Preuve que Pierre Messmer ne s'était pas laissé décourager par les aléas... il tiendra ce discours qui associera dans l'histoire l'aéroport de Roissy à l'avion supersonique :
Les voyages aériens correspondent aux goûts, aux rêves et aux besoins des hommes. Par ces baies, nous pouvons voir se profiler Concorde. Cet aéroport et cet avion ne sont pas liés seulement par la beauté de leurs lignes : l’un et l’autre expriment une même ambition, celle d’un pays qui a voulu d’abord, qui a appris ensuite, à épouser son siècle.
Dans cette même émission, Paul Andreu parlait aussi de ses dessins, cassant l'idée reçue d'un croquis qui, pour l'aéroport de Roissy, aurait fait office de révélation : “C’est une approche beaucoup plus lente, par paliers. Quand vous regardez en arrière, vous voyez bien le moment où les choses sont venues, mais sur le moment, vous ne le voyez pas, vous êtes dans un certain inconfort, une certaine tension, et il faut beaucoup de discernement pour arriver à voir ce qu’il se passe, ce qui est bien. Et vous ne l’avez pas forcément le jour même, ni même huit jours après."

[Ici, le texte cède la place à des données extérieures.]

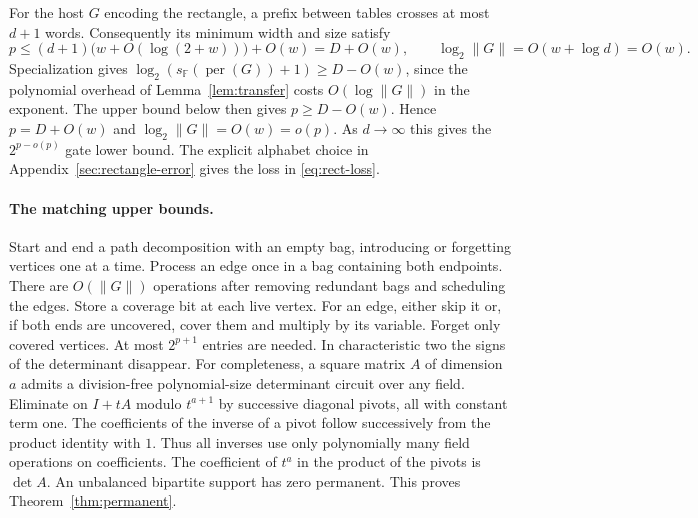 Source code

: \documentclass[11pt]{article}
\theoremstyle{definition}
\newcommand{\F}{\mathbb F}
\newcommand{\per}{\operatorname{per}}
\begin{document}
For the host \(G\) encoding the rectangle, a prefix between tables crosses at most \(d+1\) words. Consequently its minimum width and size satisfy
\[
 p\le(d+1)\bigl(w+O(\log(2+w))\bigr)+O(w)=D+O(w),
 \qquad \log_2 \|G\|=O(w+\log d)=O(w).
\]
Specialization gives \(\log_2(s_{\F}(\per(G))+1)\ge D-O(w)\), since the polynomial overhead of Lemma~\ref{lem:transfer} costs \(O(\log \|G\|)\) in the exponent. The upper bound below then gives \(p\ge D-O(w)\). Hence \(p=D+O(w)\) and \(\log_2 \|G\|=O(w)=o(p)\). As \(d\to\infty\) this gives the \(2^{p-o(p)}\) gate lower bound. The explicit alphabet choice in Appendix~\ref{sec:rectangle-error} gives the loss in \eqref{eq:rect-loss}.

\paragraph{The matching upper bounds.}
Start and end a path decomposition with an empty bag, introducing or forgetting vertices one at a time. Process an edge once in a bag containing both endpoints. There are \(O(\|G\|)\) operations after removing redundant bags and scheduling the edges. Store a coverage bit at each live vertex. For an edge, either skip it or, if both ends are uncovered, cover them and multiply by its variable. Forget only covered vertices. At most \(2^{p+1}\) entries are needed. In characteristic two the signs of the determinant disappear. For completeness, a square matrix \(A\) of dimension \(a\) admits a division-free polynomial-size determinant circuit over any field. Eliminate on \(I+tA\) modulo \(t^{a+1}\) by successive diagonal pivots, all with constant term one. The coefficients of the inverse of a pivot follow successively from the product identity with \(1\). Thus all inverses use only polynomially many field operations on coefficients. The coefficient of \(t^a\) in the product of the pivots is \(\det A\). An unbalanced bipartite support has zero permanent. This proves Theorem~\ref{thm:permanent}.
\end{document}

"Je voudrais passionnément que les gens qui entrent dans mes bâtiments se sentent libres de leurs sentiments"

De sa belle prose, Pierre Andreu confiait qu'il n'avait pas pour ambition, dans son travail, de susciter chez les gens des sentiments émerveillés par rapport à son architecture. Il se voyait plutôt comme "un constructeur de serres, où on met les plantes pour qu’elles grandissent" :
Bien sûr les espaces sont contraignants, mais [les gens] peuvent les aimer, ne pas les aimer, s’y opposer... pourvu que leurs sentiments grandissent, quels qu’ils soient. Les leurs, pas les miens.
Enfin, il évoquait aussi son autre grand oeuvre, le Grand Théâtre national de Pékin. Paul Andreu avait choisi d'entourer ce grand dôme de titane, inauguré en 2007, d'une pièce d'eau sous laquelle les visiteurs devaient passer pour entrer. Car pour l'architecte tout juste disparu, le concept de passage était capital :
L’aéroport c’est le passage de la terre à l’air, l’opéra c’est le passage de la vie courante à celle de la fiction, qui est plus vraie que la vraie d’ailleurs, souvent. Donc mon travail c’est d’abord de faire que tous ces espaces qui vont de la rue, du moment où l’on pénètre, jusqu’au moment où on va s’asseoir dans une salle d’opéra, soit un moment de création et de liberté. Que les gens soient passés de l’un à l’autre le plus sereinement possible et en respirant le plus profondément possible.